Je discutais l’autre jour avec un ami esthète et mélomane.
« Ipséité de Damso reste pour moi l’album le plus marquant de ces dernières années, me dit-il. Pour notre génération, les albums mémorables, les repères, c’est avant tout Le Code de l’honneur et La Fierté des nôtres de Rohff, et bien entendu la discographie de Booba, Temps mort, Panthéon, Ouest Side, Futur, Nero Nemesis. Booba est plus intelligent, il sait y faire, mais en termes de rap pur, de pure présence, je pense que Rohff éteint Booba. Quant à Kaaris, Or noir est peut-être un peu surestimé, mais c’est un album qui compte aussi, il n’y a pas de doute là-dessus.
- Je ne sais pas quoi te dire, lui répondis-je. Je n’écoute pas de rap. J’écoute de la musique classique, de l’opéra, Richard Wagner. À vrai dire, je ne conçois même pas comment il est possible de tenir un discours critique sur le hip-hop, pour moi ce n’est pas de l’art, cela se situe en dehors du champ critique.
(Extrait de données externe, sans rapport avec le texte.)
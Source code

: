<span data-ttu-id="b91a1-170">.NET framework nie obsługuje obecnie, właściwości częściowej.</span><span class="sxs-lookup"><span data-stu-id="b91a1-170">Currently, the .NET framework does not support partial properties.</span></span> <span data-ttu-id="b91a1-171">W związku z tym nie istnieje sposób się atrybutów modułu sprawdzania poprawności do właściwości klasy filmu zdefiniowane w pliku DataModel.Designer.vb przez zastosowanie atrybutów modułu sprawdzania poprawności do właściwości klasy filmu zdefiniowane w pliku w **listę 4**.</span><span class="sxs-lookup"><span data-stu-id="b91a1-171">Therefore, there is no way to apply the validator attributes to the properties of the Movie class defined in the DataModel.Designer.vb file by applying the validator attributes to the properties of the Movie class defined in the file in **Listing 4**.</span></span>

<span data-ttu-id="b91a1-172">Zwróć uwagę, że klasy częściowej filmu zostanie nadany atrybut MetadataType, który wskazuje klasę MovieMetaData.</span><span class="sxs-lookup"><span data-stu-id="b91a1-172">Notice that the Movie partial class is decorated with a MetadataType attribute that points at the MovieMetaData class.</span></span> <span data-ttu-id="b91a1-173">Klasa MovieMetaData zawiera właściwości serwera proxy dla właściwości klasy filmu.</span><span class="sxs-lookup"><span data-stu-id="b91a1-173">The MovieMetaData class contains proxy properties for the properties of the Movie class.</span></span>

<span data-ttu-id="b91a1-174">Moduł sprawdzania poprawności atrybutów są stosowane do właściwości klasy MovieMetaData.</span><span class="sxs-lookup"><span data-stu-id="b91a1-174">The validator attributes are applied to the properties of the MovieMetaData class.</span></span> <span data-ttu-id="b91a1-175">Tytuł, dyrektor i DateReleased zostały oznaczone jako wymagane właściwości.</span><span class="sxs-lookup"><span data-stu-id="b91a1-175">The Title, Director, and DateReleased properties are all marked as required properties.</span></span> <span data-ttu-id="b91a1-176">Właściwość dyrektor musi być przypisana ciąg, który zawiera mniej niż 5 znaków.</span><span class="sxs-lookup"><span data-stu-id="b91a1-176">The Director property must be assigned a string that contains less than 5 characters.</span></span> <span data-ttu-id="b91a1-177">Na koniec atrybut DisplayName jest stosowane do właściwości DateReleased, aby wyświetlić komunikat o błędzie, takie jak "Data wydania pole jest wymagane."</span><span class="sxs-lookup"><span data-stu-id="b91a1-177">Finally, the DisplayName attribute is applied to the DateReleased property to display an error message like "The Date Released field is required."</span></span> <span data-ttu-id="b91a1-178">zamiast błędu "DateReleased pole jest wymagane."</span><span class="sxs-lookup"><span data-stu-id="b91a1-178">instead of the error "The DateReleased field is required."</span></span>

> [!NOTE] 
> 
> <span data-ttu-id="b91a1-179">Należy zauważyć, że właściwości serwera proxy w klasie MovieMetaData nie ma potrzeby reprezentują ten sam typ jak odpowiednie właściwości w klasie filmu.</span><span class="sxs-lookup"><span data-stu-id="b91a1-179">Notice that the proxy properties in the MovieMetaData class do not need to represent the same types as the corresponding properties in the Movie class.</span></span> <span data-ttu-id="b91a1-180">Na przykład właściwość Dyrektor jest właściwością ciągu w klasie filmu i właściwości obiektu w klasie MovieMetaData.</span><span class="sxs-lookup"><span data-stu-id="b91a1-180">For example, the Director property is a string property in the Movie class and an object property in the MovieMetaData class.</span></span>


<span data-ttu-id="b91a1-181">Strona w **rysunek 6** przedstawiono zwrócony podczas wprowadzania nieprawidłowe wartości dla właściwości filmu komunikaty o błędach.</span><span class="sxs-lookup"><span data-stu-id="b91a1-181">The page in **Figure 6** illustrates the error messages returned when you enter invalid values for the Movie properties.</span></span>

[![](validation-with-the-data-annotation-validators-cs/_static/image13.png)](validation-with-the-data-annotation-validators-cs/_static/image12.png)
- Tu penses que la musique urbaine se situe en dehors du champ de la critique ? me demanda-t-il, un peu étonné.
- Ma foi oui, répondis-je. Pour qu’il y ait appréciation critique, il faut qu’il y ait un minimum de matière, une aspiration minimale à l’esthétisme et à l’idéal, et ces critères ne me semblent pas du tout remplis dans le cas du rap.
-Je ne suis pas de ton avis, me dit-il. À partir du moment où il y a un champ délimité d’expression, une culture commune en quelque sorte, il y a de la place pour un discours critique. Je vais te prendre un cas extrême, encore plus éloigné des canons de l’art classique que le rap. Il s’agit du jeu vidéo. Pour moi il y a tout à fait possibilité de tenir un discours critique dans le cadre du jeu vidéo. Je ne parle même pas de la conception de jeux vidéo, mais du gameplay, du gaming. Chaque jeu vidéo est un univers clos, avec des procédures limitées, prédéfinies, ce qui ouvre un champ tout à fait légitime à la comparaison des diverses modalités d’exploitation de ces procédures. Prenons le cas d’un jeu simple, Doom par exemple. Il y a un nombre limité d’ennemis, un nombre limité d’armes, avec des caractéristiques bien précises pour chacune d’elles. C’est exactement comme le clavier d’un piano : il y a un certain nombre de touches et des combinaisons possibles entre ces touches. Dès lors on peut comparer les interprètes, leur virtuosité, leur capacité à exploiter l’outil. Par exemple, quels sont les grands joueurs contemporains de Doom ?
« Le premier nom qui vient à l’esprit est celui de Zero Master. C’est un classique. Ses speedruns sont légendaires : son speedrun de l’épisode 1 en mode Ultraviolence en 4:48 minutes, de l’épisode 3 en 3:53 minutes, de l’épisode 4 en 3:44, sont hallucinants. C’est vraiment la perfection, au pixel près, à la frame près. Il a un jeu très fluide, qui repose sur une mémorisation intégrale des positions des ennemis. On sent une fusion complète entre le moteur du jeu et son gameplay, il pousse vraiment le programme à ses limites. Et il n’est pas du tout bourrin, il est très subtil, c’est vraiment de la musique. On sent un investissement intégral, un amour sans limites du jeu. C’est pour moi la légende ultime, et je ne doute pas que s’il y en a un qui atteindra la postérité, c’est bien lui.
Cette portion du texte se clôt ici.